Structural characteristics of rabbit antibodies.

a Crystal structure of rabbit anti-HIV-1 gp120 V3 monoclonal antibody R56 (PDB ID 4JO1)[121]. R56 is used here as an example of typical rabbit antibodies. Rabbit kappa chain often has a disulfide bond linking its VL and CL1 regions, limiting the flexibility of the Fab elbow. This disulfide bond may contribute to the stability of rabbit antibodies in general. Additionally, non-canonical disulfide bonds are often observed in CDR loops of rabbit antibodies.
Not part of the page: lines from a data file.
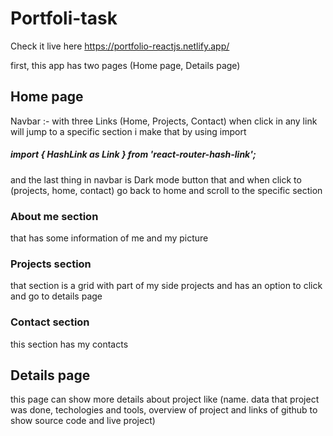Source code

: 

# Portfoli-task
Check it live here https://portfolio-reactjs.netlify.app/

first, this app has two pages (Home page, Details page)

## Home page 

Navbar :- with three Links (Home, Projects, Contact) 
when click in any link will jump to a specific section i make that by using import
##### import { HashLink as Link } from 'react-router-hash-link';
and the last thing in navbar is Dark mode button that and when click to (projects, home, contact) 
go back to home and scroll to the specific section

### About me section
that has some information of me and my picture 

### Projects section
that section is a grid with part of my side projects and has an option to click and go to details page

### Contact section
this section has my contacts 

## Details page 
this page can show more details about project like (name. data that project was done, techologies and tools, overview of project and links of github to show source code and live project)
R56 has two disulfide bonds in its antigen bonding site. b Details of the elbow kappa chain disulfide bond. c Details of the R56 antigen-binding site, with its V3 epitope shown in magenta

Ocular herpes infection and immunity

Most of the potentially blinding, recurrent herpes stromal keratitis (rHSK) in latently infected humans occurs following spontaneous reactivation of HSV-1 from latently infected sensory neurons and virus shedding in tear film[131-135]. However, unlike in latently infected humans, spontaneous HSV-1 reactivation and virus shedding in tears occurs at very low levels or not at all in latently infected mice[132,135,136]. Despite this fact, most pre-clinical animal studies investigating the cellular and molecular mechanisms that orchestrate rHSK have used a mouse model of primary acute infection[136]. To avoid inherent drawbacks in the mouse model of primary acute infection, an alternative HLA transgenic rabbit (HLA Tg rabbit) model in which HSV-1 reactivation and virus shedding in tear film occur spontaneously was developed[137]. One major component of the immune system in these HLA Tg rabbits is replaced by the identical component taken from a human counterpart (i.e., HLA-A*0201 class I molecules)[137-143]. This HLA Tg rabbit model is capable of mounting “human-like” CD8+ T-cell responses specific to human HLA-A*0201-restricted epitopes. The immunopathology of rHSK in the HLA Tg rabbit mimics the immunopathology of human rHSK that occurs after episodes of spontaneous HSV-1 reactivation (Fig. 2). Moreover, this HLA Tg rabbit model allows pre-clinical investigation of the role of HLA-restricted CD8+ T-cell responses specific to human epitopes in reducing spontaneous reactivation of HSV-1, and assessment of the immunotherapeutic efficacy of human CD8+ T-cell epitope-based vaccines against rHSK[137-143]. Recently developed immunological reagents (e.g., mAbs specific for immune molecules and human tetramers) have allowed analysis of rabbit HSV-specific CD8+ T cells’ phenotype, function, and the localization of CD8+ T-cell infiltrates in infected cornea and trigeminal ganglia (the site of latency/reactivation cycles) of infected HLA Tg rabbits[130]. The striking similarities between the HSV-1-infected HLA Tg rabbit model and HSV-1 seropositive humans in terms of ocular herpes infection and immunity make the HLA Tg rabbit a preferred model to study the role of CD8+ T cells in controlling spontaneous HSV-1 reactivation and recurrent HSK[130-137].

Fig. 2

Infected and non-infected rabbit eyes.

Eyes of 8-week-old New Zealand White (NZW) female rabbits on day 35 after ocular infection with HSV-1 (2 × 105 pfu/eye of strain McKrae). Eye pictures were taken under regular light

Conclusions

Studies using the European rabbit contributed to elucidating numerous fundamental aspects of antibody structure and diversification mechanisms and continue to be valuable for the development and testing of therapeutics. Rabbits have also served as important, reliable models for the understanding of human infectious and non-infectious diseases, including tuberculosis, syphilis, and papilloma-, herpes-, pox-, and norovirus infections, and have been adapted to advance the understanding of the immune response to HSV-1 and HIV-1 to inform immunotherapy and vaccine development.